Da La STAMPA del 1 agosto 2006 l'analisi di Fiamma Nirenstein:

GERUSALEMME. Chi si aspettava che un cessate il fuoco sia vicino, sarà deluso.«La guerra continua, e non finirà nei prossimi giorni», ha detto il primo ministro israeliano Ehud Olmert. «Nessuno ci deve fare la lezione, - ha proseguito, - sono triste nel profondo per la morte dei bambini e delle famiglie di Cana. Non erano nostri nemici, nessun civile è nostro nemico, e mi rivolgo al popolo libanese: siete ostaggi di terribili terroristi mentre vi avviate sulla strade della democrazia... fra noi non c’è inimicizia, abbiamo lo stesso scopo, due Paesi che vogliono una vita semplice e normale, mentre Hezbollah per conto di altri semina l’odio e la morte».

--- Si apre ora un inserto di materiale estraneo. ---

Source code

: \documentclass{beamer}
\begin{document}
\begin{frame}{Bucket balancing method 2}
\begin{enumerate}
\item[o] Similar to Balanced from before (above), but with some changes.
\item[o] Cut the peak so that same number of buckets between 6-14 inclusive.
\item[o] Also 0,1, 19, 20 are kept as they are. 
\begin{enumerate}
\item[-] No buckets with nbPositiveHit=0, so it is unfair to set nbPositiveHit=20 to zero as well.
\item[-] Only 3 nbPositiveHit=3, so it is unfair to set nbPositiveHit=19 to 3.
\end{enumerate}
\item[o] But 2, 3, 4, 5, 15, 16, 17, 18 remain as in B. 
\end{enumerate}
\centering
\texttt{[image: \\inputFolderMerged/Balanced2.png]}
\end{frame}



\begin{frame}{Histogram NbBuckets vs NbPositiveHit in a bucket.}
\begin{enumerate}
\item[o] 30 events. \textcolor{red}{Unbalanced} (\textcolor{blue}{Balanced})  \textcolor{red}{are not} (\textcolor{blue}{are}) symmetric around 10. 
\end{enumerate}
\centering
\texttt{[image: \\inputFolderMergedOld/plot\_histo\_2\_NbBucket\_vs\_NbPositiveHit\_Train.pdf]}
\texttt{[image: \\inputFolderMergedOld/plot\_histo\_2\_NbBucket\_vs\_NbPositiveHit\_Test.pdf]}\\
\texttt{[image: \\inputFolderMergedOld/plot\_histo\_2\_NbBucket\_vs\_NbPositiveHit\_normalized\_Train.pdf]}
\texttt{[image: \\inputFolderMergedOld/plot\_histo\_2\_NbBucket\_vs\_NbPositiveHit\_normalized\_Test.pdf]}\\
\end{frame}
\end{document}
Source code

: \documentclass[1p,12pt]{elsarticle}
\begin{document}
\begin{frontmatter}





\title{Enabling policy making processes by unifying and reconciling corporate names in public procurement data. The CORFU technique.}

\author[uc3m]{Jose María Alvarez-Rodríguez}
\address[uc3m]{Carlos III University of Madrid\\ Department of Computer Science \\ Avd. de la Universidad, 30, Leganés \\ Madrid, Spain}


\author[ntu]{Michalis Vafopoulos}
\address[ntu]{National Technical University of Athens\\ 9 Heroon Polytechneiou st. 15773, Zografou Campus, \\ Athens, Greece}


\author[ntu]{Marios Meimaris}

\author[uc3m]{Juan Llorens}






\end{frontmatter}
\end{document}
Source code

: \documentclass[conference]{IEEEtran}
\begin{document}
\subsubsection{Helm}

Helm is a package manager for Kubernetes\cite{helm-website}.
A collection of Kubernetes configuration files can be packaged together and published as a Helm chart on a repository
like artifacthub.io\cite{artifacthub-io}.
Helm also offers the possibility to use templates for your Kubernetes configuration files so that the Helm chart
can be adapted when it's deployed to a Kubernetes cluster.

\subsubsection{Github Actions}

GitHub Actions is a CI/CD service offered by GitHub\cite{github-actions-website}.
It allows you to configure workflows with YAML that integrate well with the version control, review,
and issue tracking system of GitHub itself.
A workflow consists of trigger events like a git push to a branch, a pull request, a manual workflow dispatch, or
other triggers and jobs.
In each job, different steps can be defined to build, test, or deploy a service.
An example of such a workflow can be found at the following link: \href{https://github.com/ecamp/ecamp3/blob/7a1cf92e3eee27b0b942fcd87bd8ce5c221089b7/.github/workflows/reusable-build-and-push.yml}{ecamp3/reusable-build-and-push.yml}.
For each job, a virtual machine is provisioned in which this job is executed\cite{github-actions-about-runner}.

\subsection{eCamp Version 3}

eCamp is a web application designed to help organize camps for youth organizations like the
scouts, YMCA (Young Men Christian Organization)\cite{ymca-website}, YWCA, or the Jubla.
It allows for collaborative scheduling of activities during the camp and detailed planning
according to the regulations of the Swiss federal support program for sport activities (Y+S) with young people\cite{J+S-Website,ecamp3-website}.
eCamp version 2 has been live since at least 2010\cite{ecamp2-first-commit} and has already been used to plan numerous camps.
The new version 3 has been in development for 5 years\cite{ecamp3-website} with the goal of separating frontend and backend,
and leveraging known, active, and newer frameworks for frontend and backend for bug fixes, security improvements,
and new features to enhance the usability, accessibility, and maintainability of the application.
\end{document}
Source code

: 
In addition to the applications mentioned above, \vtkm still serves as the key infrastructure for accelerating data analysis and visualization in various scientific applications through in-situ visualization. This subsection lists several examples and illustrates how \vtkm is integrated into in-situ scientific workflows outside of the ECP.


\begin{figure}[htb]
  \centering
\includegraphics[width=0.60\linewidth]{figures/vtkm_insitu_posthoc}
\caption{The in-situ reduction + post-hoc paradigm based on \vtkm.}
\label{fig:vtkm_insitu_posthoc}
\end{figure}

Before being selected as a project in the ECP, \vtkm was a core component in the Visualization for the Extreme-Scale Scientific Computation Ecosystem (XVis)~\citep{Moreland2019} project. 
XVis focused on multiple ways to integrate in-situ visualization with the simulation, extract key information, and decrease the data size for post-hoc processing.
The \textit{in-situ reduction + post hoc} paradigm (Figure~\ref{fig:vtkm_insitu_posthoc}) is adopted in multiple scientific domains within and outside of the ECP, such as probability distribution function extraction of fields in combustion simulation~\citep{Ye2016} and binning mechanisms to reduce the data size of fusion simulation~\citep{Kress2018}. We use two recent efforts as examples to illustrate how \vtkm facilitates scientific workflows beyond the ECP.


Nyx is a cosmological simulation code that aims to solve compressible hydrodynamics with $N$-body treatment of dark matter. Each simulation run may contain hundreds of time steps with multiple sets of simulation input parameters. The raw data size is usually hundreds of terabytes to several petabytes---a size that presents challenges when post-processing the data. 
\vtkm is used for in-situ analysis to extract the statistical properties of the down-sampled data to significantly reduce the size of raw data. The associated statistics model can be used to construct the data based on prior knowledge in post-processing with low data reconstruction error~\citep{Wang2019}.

Non ha parlato della tregua concordata con Condoleezza Rice, come fosse un elemento minore. Ma tutta Israele invece ne discute, e ne è, da sinistra a destra, turbata. Vede una contraddizione fra la necessità condivisa di battere gli Hezbollah, la sofferenza di un terzo della popolazione rinchiusa nei rifugi da 20 giorni, i soldati che muoiono, e la concessione fatta a Condi.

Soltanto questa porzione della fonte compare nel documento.